We have just spent the last three days in Budapest and are off now to catch the train to Novi Sad in northern Serbia. Budapest has a comforting familiarity about it and is reminicent of other eastern European cities such as Prague, Krakow, Llubjana and Zagreb that I've been to.
The hightlight was a visit to the Museum of Terror which was a former HQ of the Hungarian secret service.
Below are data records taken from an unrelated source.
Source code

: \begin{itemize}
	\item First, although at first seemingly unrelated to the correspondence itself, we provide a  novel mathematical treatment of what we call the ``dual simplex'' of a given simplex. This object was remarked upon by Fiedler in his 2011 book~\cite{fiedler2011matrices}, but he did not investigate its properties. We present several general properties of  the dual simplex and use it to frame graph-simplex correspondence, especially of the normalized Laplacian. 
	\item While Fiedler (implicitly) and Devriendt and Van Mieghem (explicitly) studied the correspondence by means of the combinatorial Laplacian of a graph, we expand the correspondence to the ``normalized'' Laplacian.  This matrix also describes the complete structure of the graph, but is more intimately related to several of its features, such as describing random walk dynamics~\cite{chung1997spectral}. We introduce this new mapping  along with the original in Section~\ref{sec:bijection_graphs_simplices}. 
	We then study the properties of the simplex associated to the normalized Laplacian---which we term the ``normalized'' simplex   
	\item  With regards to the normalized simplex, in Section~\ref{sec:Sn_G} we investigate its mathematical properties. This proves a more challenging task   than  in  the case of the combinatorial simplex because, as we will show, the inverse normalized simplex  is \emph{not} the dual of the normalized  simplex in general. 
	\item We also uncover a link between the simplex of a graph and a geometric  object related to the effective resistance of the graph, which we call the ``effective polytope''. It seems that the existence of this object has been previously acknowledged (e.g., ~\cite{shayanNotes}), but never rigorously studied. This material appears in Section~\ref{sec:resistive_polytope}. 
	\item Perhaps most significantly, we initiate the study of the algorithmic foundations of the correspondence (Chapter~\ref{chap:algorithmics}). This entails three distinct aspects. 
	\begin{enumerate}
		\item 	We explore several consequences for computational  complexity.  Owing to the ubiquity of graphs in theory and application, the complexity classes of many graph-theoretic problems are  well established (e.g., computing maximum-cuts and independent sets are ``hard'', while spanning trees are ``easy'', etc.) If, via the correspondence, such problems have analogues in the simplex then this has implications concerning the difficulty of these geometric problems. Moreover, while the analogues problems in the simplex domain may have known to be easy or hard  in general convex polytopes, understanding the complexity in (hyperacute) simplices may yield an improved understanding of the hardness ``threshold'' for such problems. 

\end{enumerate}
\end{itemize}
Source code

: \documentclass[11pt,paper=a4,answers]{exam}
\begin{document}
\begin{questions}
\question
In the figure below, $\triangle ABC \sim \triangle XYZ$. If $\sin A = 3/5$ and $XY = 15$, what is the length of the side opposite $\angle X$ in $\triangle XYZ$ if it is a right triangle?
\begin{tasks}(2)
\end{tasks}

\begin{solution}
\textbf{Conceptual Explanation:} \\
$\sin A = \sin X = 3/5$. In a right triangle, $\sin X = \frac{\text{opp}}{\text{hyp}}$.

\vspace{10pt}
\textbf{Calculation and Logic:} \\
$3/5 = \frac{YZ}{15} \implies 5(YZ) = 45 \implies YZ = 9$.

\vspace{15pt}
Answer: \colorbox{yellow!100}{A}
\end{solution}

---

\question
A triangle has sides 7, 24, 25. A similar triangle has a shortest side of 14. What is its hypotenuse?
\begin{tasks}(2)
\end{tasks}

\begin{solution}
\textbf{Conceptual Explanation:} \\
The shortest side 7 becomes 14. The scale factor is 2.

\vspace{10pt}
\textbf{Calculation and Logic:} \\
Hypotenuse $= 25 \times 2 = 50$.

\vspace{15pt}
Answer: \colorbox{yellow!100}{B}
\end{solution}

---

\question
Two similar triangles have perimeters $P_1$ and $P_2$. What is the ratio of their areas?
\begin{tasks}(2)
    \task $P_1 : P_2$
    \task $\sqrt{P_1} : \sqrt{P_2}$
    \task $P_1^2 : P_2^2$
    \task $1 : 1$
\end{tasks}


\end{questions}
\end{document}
It chronicled the secret police surveillance, interrogation, capture and often execution of those who the state deemed as subversives during the Second World War, when Hungary was allied to the Nazis and then during the communist regime. In the cellars of the museum are cells where captives were held, the ones with a rough wooden bench and a blanked, and the one with padded floor and walls were the most poignent.
The food was heavy although after being given directions on our first night by the hotel staff to a recommended eaterie, we immediately took a wrong turn and ended up in a fantistic little venue set in a courtyard, where we ate evey night.
On Friday we took a bus tour around the city and saw all the major sights and yesterday we just wandered around, spending the early evening sipping some rather fine Czech beer and watching a jazz band in a little park. The local Hungarian beer, Dreher, wasn't bad either.
Anyway off to the train station now.

1 comment:

John L. Murphy / "Fionnchú" said...

I was not able to visit the Museum of Terror at 60 Andrassy St, but I wanted to on my short visit. I recommend a hard-to-find book (about which inevitably I penned a very long review on my blog) that's nearly unknown now, George Faludy's "My Happy Days in Hell." It gives you a very long, but unfailingly vivid, first-person account, if somewhat fictionalized in that Francis Stuart fashion perhaps, of the post-war terror in Hungary firsthand. Enjoy the journey and keep us apprised with more reports of your travels!